- _ABOUT THIS EXERCISE_
What lines of the material hold the string "cloud"? Pull each of them out.

■ ■ ■

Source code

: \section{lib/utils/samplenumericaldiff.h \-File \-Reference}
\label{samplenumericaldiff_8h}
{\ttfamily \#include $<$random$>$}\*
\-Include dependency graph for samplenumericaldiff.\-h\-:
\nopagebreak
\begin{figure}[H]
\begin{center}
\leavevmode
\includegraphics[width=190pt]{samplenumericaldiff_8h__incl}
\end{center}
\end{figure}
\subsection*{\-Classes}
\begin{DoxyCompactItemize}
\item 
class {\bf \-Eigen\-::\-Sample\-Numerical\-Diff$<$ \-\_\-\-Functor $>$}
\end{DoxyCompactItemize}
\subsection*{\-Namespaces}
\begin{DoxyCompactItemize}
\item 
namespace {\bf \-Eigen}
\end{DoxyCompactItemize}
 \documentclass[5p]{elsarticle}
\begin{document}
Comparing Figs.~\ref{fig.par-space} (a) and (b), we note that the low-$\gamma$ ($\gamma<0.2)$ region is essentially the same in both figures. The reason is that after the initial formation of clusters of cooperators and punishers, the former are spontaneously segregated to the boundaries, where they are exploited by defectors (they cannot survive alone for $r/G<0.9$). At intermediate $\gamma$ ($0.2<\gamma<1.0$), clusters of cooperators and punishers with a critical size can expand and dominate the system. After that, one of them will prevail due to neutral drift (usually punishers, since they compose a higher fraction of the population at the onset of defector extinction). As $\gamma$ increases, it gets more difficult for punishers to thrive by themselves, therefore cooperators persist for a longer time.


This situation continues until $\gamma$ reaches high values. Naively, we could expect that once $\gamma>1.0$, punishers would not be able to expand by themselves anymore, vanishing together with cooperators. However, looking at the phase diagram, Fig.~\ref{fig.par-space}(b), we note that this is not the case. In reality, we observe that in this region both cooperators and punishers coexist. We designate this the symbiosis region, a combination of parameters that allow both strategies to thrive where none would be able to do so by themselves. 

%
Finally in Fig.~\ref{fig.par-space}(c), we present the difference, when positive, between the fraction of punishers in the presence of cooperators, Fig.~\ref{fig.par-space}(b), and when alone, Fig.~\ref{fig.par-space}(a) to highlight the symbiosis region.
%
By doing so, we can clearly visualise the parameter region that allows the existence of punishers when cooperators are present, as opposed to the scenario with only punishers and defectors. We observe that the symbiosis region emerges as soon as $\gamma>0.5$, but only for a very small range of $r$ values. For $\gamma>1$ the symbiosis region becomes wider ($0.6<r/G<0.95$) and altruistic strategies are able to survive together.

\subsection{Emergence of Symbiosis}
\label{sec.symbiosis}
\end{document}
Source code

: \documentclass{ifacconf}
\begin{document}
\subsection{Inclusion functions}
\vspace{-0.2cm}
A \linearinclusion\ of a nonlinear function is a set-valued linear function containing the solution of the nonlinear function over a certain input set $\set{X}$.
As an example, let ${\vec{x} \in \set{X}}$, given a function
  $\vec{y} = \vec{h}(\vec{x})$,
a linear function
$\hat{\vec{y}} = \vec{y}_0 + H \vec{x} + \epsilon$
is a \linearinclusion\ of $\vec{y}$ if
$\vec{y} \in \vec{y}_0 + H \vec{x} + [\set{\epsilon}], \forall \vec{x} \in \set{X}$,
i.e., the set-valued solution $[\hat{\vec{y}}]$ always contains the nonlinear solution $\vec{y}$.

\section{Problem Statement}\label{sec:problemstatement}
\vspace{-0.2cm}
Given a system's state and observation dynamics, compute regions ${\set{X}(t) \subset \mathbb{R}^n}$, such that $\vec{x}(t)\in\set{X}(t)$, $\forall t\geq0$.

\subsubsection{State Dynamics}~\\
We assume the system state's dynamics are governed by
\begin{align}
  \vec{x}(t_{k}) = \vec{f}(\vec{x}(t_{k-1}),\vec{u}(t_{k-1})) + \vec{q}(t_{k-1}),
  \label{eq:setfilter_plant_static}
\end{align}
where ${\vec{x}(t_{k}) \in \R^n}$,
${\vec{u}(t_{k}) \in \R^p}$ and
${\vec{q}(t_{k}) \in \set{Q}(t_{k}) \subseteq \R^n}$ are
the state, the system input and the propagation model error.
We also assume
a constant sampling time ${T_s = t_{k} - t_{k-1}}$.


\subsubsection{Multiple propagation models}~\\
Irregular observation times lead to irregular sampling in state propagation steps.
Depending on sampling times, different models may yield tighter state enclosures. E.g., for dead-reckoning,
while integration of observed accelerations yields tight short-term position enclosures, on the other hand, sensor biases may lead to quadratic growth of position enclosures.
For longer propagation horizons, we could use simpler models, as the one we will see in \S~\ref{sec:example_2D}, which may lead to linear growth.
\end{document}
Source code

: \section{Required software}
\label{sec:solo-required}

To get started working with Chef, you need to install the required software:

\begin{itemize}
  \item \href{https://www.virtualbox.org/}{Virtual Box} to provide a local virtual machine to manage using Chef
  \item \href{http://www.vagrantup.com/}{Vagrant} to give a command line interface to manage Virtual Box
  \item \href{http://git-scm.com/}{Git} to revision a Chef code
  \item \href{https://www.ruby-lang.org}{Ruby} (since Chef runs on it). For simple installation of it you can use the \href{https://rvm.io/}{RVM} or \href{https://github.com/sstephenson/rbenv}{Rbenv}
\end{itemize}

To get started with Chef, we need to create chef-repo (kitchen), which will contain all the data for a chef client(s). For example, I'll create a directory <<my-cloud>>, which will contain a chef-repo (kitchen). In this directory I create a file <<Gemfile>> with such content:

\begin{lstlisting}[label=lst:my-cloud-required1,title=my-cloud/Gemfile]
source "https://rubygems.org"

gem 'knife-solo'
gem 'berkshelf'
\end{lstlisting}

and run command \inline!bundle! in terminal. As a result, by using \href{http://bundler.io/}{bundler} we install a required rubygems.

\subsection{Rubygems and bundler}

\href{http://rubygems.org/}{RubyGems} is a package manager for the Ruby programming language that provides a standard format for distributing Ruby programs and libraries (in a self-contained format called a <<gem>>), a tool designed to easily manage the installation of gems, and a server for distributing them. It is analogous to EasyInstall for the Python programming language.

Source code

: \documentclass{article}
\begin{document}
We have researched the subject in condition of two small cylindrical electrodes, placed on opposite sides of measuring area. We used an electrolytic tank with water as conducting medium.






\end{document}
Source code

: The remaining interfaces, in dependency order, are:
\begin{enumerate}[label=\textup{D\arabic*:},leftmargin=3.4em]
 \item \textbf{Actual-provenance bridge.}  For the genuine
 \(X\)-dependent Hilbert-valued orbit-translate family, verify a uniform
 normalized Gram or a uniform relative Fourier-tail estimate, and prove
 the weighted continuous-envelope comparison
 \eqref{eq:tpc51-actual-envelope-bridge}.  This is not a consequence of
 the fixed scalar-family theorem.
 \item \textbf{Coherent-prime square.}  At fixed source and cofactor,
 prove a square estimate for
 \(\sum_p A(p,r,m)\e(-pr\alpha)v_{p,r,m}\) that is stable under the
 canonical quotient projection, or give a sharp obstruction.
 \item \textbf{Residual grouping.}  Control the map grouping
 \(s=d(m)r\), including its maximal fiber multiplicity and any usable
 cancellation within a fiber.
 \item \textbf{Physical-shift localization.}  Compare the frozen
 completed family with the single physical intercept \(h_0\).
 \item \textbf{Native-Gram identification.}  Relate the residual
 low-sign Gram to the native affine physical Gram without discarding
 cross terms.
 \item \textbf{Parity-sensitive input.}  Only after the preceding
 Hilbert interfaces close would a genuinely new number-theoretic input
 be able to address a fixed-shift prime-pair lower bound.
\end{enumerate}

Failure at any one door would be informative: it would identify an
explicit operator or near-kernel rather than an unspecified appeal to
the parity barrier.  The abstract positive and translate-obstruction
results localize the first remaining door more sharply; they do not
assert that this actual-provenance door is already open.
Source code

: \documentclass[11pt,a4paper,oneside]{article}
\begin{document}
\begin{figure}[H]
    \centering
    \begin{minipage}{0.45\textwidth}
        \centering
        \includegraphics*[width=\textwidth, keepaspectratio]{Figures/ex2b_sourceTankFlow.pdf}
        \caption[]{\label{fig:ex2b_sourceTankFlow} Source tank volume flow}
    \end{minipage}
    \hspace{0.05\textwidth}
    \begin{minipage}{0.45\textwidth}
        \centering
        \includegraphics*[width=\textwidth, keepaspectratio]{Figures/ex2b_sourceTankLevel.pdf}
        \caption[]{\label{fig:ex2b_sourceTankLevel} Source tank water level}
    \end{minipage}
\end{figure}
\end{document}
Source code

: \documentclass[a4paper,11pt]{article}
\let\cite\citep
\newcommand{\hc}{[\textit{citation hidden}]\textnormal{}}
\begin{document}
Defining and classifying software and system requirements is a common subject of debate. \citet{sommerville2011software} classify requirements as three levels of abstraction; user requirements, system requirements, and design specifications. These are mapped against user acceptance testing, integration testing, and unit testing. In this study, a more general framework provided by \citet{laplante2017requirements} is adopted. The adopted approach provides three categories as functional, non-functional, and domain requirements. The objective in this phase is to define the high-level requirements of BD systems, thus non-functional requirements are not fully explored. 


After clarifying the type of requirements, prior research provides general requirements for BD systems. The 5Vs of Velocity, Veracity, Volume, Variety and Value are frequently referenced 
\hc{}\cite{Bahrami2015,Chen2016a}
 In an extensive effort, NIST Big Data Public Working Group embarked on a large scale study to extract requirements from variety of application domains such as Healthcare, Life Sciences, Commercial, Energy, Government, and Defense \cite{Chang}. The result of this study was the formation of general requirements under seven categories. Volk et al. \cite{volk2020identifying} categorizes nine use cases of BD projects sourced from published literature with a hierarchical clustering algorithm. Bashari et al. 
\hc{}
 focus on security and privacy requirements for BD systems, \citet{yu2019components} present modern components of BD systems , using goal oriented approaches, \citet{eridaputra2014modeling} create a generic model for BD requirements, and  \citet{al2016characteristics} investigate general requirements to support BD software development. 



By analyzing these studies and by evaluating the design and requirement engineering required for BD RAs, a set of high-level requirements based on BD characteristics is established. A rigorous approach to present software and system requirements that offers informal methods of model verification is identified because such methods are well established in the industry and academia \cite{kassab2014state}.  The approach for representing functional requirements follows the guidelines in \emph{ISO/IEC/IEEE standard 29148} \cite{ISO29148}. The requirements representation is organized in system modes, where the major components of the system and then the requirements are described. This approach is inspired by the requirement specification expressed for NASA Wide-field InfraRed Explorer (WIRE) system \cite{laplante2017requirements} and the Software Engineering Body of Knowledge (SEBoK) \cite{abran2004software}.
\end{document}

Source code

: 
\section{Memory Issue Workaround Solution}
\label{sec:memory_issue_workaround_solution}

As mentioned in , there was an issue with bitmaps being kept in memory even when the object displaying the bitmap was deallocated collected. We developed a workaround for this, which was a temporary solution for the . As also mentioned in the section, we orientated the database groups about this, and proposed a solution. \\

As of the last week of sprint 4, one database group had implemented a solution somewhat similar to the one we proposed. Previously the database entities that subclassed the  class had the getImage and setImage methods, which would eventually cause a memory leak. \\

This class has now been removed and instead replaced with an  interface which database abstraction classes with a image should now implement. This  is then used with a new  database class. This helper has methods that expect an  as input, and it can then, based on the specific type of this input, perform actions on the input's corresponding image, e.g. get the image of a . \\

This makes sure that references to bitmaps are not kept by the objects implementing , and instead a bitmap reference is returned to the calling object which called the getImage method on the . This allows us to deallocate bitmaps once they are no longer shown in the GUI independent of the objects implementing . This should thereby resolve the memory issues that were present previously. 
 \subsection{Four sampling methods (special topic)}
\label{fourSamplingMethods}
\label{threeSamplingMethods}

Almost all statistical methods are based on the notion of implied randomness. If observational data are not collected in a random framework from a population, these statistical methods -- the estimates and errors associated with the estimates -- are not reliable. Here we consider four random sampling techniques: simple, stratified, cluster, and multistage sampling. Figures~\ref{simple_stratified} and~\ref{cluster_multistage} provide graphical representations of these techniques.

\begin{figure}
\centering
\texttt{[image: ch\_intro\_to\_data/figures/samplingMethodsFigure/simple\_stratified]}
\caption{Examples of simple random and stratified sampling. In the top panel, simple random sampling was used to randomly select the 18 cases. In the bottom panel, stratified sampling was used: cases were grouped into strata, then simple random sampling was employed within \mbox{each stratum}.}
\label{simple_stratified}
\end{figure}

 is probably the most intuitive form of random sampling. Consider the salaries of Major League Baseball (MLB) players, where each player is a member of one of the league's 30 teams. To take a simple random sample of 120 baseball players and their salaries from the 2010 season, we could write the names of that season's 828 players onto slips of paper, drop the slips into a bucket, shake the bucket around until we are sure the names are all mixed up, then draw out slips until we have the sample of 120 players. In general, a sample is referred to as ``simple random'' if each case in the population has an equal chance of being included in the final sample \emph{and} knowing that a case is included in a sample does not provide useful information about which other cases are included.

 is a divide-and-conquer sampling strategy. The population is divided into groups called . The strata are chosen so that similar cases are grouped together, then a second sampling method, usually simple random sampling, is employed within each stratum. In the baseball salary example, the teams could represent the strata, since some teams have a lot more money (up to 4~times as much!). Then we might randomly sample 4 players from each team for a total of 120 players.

■ ■ ■

- _SOLUTION FOR THIS TASK_
To get started with Chef, we need to create chef-repo (kitchen), which will contain all the data for a chef client(s). For example, I'll create a directory <<my-cloud>>, which will contain a chef-repo (kitchen). In this directory I create a file <<Gemfile>> with such content:
\begin{lstlisting}[label=lst:my-cloud-required1,title=my-cloud/Gemfile]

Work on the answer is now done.